I am about to publish an e-book of poetry that includes sensual and sexual imagery. This is a part if Amazon Kindle content guidelines "Pornography We don't accept pornography or offensive depictions of graphic sexual acts. Offensive Content What we deem offensive is probably about what you would expect."

There is no graphic porn or penetration in the books. There are 2-3 striking photos that I would consider Penthouse-like from 15 - 20 years ago, along with 2-3 tasteful sketches.

When is the line crossed? What is the current definition of obscenity? I am thinking that since Amazon is a business their take on what is pornographic and offensive is different than what's been decided in court.
posted by goalyeehah to Media & Arts (4 answers total) 4 users marked this as a favorite
 
As far as what courts say, you can read about a case in the U.S. federal courts that resulted in two people being sentenced to a year in prison each for obscenity in 2009.
posted by XMLicious at 3:44 PM on March 6, 2015 [1 favorite]


From an author that would prefer to remain anonymous:
Hi there, this is a rule I'm very familiar with, because I write and publish a lot of erotica. I also assist other authors in determining if their books will be blocked or adult-filtered, and in getting their books unfiltered or resubmitted successfully. Based on what you've said here I would say your book is permissible but may get filtered depending on the cover and if any nudity appears on the Look Inside of your book once published.

What Amazon's definition means is that there are hard lines that aren't permitted: bestiality, necrophilia, scat, child sex abuse, incest, pictorial depictions of hardcore sex.
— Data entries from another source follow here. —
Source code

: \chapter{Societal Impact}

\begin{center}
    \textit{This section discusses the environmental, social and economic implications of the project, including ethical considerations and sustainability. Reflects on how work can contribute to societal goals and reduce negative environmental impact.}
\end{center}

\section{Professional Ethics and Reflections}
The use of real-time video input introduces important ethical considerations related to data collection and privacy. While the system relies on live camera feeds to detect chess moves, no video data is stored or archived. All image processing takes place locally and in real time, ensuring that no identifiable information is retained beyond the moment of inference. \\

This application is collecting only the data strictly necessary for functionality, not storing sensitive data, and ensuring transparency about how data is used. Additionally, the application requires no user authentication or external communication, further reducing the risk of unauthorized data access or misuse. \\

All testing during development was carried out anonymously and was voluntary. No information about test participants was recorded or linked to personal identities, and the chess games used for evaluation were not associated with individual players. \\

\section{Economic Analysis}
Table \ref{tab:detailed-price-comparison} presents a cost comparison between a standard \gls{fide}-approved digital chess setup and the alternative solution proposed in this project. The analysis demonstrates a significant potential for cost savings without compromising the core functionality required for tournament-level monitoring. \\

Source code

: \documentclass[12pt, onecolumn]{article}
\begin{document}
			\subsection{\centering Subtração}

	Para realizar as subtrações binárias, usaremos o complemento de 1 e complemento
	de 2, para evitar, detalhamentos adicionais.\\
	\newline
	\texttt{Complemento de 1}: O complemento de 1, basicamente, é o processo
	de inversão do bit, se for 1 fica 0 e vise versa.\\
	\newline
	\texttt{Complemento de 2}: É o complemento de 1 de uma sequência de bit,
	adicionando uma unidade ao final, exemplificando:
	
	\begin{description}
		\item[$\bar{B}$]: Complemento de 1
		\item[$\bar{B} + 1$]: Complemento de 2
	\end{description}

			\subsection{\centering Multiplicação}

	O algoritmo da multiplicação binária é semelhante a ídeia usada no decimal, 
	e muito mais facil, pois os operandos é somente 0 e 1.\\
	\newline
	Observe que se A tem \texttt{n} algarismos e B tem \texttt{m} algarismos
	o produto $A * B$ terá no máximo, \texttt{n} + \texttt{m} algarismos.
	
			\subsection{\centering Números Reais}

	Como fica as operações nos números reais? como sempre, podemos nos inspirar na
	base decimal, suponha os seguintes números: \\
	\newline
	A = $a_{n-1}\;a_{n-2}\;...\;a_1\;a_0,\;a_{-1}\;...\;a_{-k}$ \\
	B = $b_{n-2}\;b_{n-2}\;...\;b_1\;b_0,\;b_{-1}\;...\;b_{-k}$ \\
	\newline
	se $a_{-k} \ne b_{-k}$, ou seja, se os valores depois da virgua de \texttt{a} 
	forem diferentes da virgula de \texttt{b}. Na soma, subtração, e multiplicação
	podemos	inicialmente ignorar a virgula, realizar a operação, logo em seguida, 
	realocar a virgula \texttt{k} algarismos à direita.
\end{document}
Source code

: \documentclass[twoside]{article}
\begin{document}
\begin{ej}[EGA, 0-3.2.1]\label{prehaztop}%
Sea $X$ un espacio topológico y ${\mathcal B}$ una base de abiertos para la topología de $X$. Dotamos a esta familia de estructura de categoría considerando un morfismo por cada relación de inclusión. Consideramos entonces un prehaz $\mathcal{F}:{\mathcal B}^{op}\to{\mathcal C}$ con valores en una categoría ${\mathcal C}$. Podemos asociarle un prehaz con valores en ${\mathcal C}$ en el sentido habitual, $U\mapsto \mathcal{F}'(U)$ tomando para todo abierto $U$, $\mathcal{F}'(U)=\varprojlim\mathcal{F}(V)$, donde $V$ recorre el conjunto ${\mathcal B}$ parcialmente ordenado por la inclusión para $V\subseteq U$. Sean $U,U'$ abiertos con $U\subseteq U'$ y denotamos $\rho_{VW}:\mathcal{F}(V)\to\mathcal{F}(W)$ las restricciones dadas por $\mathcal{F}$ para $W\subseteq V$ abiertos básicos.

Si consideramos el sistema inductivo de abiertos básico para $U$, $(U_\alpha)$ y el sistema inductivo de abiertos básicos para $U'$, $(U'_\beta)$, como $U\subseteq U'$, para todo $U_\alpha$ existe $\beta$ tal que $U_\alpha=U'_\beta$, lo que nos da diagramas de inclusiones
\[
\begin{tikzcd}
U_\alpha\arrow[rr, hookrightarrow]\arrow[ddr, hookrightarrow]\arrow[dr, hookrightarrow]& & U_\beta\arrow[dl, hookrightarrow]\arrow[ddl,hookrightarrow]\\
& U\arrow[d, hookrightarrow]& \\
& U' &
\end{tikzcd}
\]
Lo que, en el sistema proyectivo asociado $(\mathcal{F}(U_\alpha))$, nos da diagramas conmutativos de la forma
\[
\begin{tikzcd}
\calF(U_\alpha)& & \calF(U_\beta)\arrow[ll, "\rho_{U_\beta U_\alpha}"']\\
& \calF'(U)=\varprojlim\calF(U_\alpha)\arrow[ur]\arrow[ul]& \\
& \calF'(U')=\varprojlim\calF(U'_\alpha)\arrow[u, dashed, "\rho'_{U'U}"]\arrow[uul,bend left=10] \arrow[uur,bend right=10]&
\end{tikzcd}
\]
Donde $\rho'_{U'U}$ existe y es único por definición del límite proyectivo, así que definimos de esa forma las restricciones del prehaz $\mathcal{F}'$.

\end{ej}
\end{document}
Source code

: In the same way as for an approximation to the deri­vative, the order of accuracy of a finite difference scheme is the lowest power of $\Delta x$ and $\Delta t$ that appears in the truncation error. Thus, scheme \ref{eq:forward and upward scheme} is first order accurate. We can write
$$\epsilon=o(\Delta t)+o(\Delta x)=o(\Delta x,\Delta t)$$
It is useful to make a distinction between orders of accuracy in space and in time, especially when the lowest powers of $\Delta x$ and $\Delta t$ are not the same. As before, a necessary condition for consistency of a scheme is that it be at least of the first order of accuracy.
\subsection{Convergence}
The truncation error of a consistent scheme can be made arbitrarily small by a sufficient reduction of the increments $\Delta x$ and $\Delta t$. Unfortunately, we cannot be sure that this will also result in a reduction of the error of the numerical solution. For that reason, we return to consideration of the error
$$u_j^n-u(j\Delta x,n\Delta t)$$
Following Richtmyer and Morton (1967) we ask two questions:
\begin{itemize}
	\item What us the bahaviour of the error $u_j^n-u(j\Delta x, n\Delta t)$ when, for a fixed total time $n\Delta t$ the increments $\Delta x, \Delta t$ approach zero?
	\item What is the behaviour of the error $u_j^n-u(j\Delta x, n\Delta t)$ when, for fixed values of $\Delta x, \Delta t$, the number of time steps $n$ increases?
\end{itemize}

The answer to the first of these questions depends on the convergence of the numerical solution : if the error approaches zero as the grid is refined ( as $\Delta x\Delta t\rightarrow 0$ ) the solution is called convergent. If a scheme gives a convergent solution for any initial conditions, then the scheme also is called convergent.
But it also means "whatever we want". Amazon has in the past blocked vast swathes of content as a response to media coverage, but it's always been close to one of the big five I listed earlier.

If your book is about human sexuality, doesn't run afoul of one of the things I listed above, and you categorize it correctly, you should be just fine. If for some reason Carlos F. gets ahold of your book and gets his knickers in a twist, 95% of the time it will be blocked and that's all that will happen. Rework it, resubmit and hope for a better reviewer.
posted by mathowie at 3:48 PM on March 6, 2015 [2 favorites]


I am thinking that since Amazon is a business their take on what is pornographic and offensive is different than what's been decided in court.

Exactly. If you just want to know what the current US obscenity laws are, you can check links from Wikipedia, but Amazon's restrictions are actually more restrictive than only what is obscene so you'll have more luck getting information from folks like the anonymous commenter above. There is a lot of erotica on Amazon and if your collection of poetry is mostly that with a few non-hardcore images you'll be fine most of the time. You might want to poke around in the Kindle Direct Publishing forums where people talk about these things for more pointers (don't use words like daddy/brother in your erotica titles, even if it's not incest-y it can set off flags, etc)
posted by jessamyn at 3:55 PM on March 6, 2015


Listen to the author that mathowie shared the comment from. I recognize the advice from two forums that spend a great deal of their time discussing various facets of that particular Amazon line in the sand, and their info is accurate.